**How to complete this task:** Repeat each entry word for word. Leave any images out of the copy.

#### Recorded data

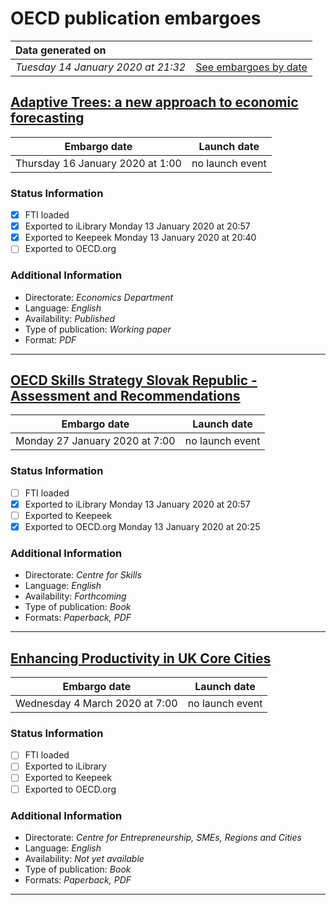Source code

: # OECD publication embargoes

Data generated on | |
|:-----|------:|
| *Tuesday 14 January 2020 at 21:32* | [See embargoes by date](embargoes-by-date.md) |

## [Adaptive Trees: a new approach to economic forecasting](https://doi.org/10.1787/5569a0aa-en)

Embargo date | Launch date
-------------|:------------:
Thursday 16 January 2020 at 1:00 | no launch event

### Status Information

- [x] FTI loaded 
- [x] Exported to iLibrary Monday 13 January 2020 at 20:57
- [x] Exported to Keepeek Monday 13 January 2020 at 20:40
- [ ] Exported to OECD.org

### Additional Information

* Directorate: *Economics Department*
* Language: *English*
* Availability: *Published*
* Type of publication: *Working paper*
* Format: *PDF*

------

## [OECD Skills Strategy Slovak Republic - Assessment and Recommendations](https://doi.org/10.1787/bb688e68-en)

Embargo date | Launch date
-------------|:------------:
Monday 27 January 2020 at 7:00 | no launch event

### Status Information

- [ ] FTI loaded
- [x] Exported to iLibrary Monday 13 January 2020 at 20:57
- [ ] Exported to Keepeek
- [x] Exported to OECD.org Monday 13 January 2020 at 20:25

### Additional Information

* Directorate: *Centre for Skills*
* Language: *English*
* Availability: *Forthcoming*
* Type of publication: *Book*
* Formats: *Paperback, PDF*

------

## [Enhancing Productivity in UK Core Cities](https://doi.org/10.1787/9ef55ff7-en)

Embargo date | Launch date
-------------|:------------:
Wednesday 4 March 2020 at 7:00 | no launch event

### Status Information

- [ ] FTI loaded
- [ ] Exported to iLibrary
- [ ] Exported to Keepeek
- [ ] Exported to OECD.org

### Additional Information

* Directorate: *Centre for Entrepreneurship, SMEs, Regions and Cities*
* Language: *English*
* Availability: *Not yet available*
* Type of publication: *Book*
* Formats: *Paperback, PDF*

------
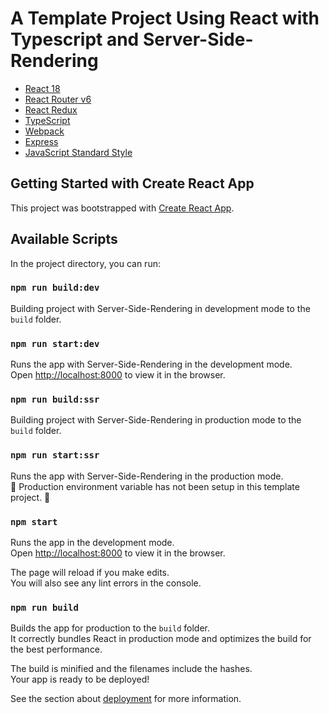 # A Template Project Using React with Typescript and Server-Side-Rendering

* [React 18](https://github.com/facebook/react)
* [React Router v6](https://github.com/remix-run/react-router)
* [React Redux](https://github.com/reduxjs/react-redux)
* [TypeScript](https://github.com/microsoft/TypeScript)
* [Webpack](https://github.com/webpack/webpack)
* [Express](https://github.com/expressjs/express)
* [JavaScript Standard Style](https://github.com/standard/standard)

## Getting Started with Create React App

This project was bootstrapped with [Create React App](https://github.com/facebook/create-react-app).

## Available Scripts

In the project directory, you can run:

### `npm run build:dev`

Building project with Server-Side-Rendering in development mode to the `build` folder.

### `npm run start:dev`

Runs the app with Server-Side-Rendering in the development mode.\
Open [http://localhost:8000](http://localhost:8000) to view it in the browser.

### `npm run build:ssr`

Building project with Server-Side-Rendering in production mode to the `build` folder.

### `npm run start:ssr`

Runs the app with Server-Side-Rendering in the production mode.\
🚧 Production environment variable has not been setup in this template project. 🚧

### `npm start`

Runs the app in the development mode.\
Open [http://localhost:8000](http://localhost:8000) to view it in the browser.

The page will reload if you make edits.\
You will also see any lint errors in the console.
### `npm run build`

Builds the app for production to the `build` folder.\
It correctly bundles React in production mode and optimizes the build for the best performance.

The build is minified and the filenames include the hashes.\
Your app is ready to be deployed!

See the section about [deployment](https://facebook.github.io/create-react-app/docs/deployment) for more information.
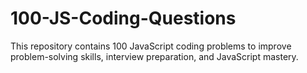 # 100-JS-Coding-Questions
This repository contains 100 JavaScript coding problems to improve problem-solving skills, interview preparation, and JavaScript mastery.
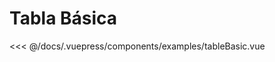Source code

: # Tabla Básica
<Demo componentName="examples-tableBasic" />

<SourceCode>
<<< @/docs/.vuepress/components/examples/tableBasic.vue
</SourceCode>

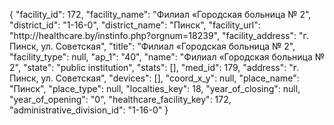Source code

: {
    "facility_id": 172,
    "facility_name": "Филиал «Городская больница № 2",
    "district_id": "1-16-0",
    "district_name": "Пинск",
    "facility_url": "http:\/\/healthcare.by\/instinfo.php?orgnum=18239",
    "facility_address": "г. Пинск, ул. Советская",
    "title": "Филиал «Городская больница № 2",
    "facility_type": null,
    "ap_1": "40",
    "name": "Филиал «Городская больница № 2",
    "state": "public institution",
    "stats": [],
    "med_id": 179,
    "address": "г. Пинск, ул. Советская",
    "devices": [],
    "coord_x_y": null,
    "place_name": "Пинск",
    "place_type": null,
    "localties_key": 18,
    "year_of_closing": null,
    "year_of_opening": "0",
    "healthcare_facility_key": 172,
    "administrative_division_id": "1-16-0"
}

########

**Reply to the exercise:**
Source code

: # OECD publication embargoes

Data generated on | |
|:-----|------:|
| *Tuesday 14 January 2020 at 21:32* | [See embargoes by date](embargoes-by-date.md) |

## [Adaptive Trees: a new approach to economic forecasting](https://doi.org/10.1787/5569a0aa-en)

Embargo date | Launch date
-------------|:------------:
Thursday 16 January 2020 at 1:00 | no launch event

### Status Information

- [x] FTI loaded 
- [x] Exported to iLibrary Monday 13 January 2020 at 20:57
- [x] Exported to Keepeek Monday 13 January 2020 at 20:40
- [ ] Exported to OECD.org

### Additional Information

* Directorate: *Economics Department*
* Language: *English*
* Availability: *Published*
* Type of publication: *Working paper*
* Format: *PDF*

------

## [OECD Skills Strategy Slovak Republic - Assessment and Recommendations](https://doi.org/10.1787/bb688e68-en)

Embargo date | Launch date
-------------|:------------:
Monday 27 January 2020 at 7:00 | no launch event

### Status Information

- [ ] FTI loaded
- [x] Exported to iLibrary Monday 13 January 2020 at 20:57
- [ ] Exported to Keepeek
- [x] Exported to OECD.org Monday 13 January 2020 at 20:25

### Additional Information

* Directorate: *Centre for Skills*
* Language: *English*
* Availability: *Forthcoming*
* Type of publication: *Book*
* Formats: *Paperback, PDF*

------

## [Enhancing Productivity in UK Core Cities](https://doi.org/10.1787/9ef55ff7-en)

Embargo date | Launch date
-------------|:------------:
Wednesday 4 March 2020 at 7:00 | no launch event

### Status Information

- [ ] FTI loaded
- [ ] Exported to iLibrary
- [ ] Exported to Keepeek
- [ ] Exported to OECD.org

### Additional Information

* Directorate: *Centre for Entrepreneurship, SMEs, Regions and Cities*
* Language: *English*
* Availability: *Not yet available*
* Type of publication: *Book*
* Formats: *Paperback, PDF*

------
 # A Template Project Using React with Typescript and Server-Side-Rendering

* [React 18](https://github.com/facebook/react)
* [React Router v6](https://github.com/remix-run/react-router)
* [React Redux](https://github.com/reduxjs/react-redux)
* [TypeScript](https://github.com/microsoft/TypeScript)
* [Webpack](https://github.com/webpack/webpack)
* [Express](https://github.com/expressjs/express)
* [JavaScript Standard Style](https://github.com/standard/standard)

## Getting Started with Create React App

This project was bootstrapped with [Create React App](https://github.com/facebook/create-react-app).

## Available Scripts

In the project directory, you can run:

### `npm run build:dev`

Building project with Server-Side-Rendering in development mode to the `build` folder.

### `npm run start:dev`

Runs the app with Server-Side-Rendering in the development mode.\
Open [http://localhost:8000](http://localhost:8000) to view it in the browser.

### `npm run build:ssr`

Building project with Server-Side-Rendering in production mode to the `build` folder.

### `npm run start:ssr`

Runs the app with Server-Side-Rendering in the production mode.\
🚧 Production environment variable has not been setup in this template project. 🚧

### `npm start`

Runs the app in the development mode.\
Open [http://localhost:8000](http://localhost:8000) to view it in the browser.

The page will reload if you make edits.\
You will also see any lint errors in the console.
### `npm run build`

Builds the app for production to the `build` folder.\
It correctly bundles React in production mode and optimizes the build for the best performance.

The build is minified and the filenames include the hashes.\
Your app is ready to be deployed!

See the section about [deployment](https://facebook.github.io/create-react-app/docs/deployment) for more information.
 # 100-JS-Coding-Questions
This repository contains 100 JavaScript coding problems to improve problem-solving skills, interview preparation, and JavaScript mastery.
Source code

: # Tabla Básica
<Demo componentName="examples-tableBasic" />

<SourceCode>
<<< @/docs/.vuepress/components/examples/tableBasic.vue
</SourceCode>

Source code

: {
    "facility_id": 172,
    "facility_name": "Филиал «Городская больница № 2",
    "district_id": "1-16-0",
    "district_name": "Пинск",
    "facility_url": "http:\/\/healthcare.by\/instinfo.php?orgnum=18239",
    "facility_address": "г. Пинск, ул. Советская",
    "title": "Филиал «Городская больница № 2",
    "facility_type": null,
    "ap_1": "40",
    "name": "Филиал «Городская больница № 2",
    "state": "public institution",
    "stats": [],
    "med_id": 179,
    "address": "г. Пинск, ул. Советская",
    "devices": [],
    "coord_x_y": null,
    "place_name": "Пинск",
    "place_type": null,
    "localties_key": 18,
    "year_of_closing": null,
    "year_of_opening": "0",
    "healthcare_facility_key": 172,
    "administrative_division_id": "1-16-0"
}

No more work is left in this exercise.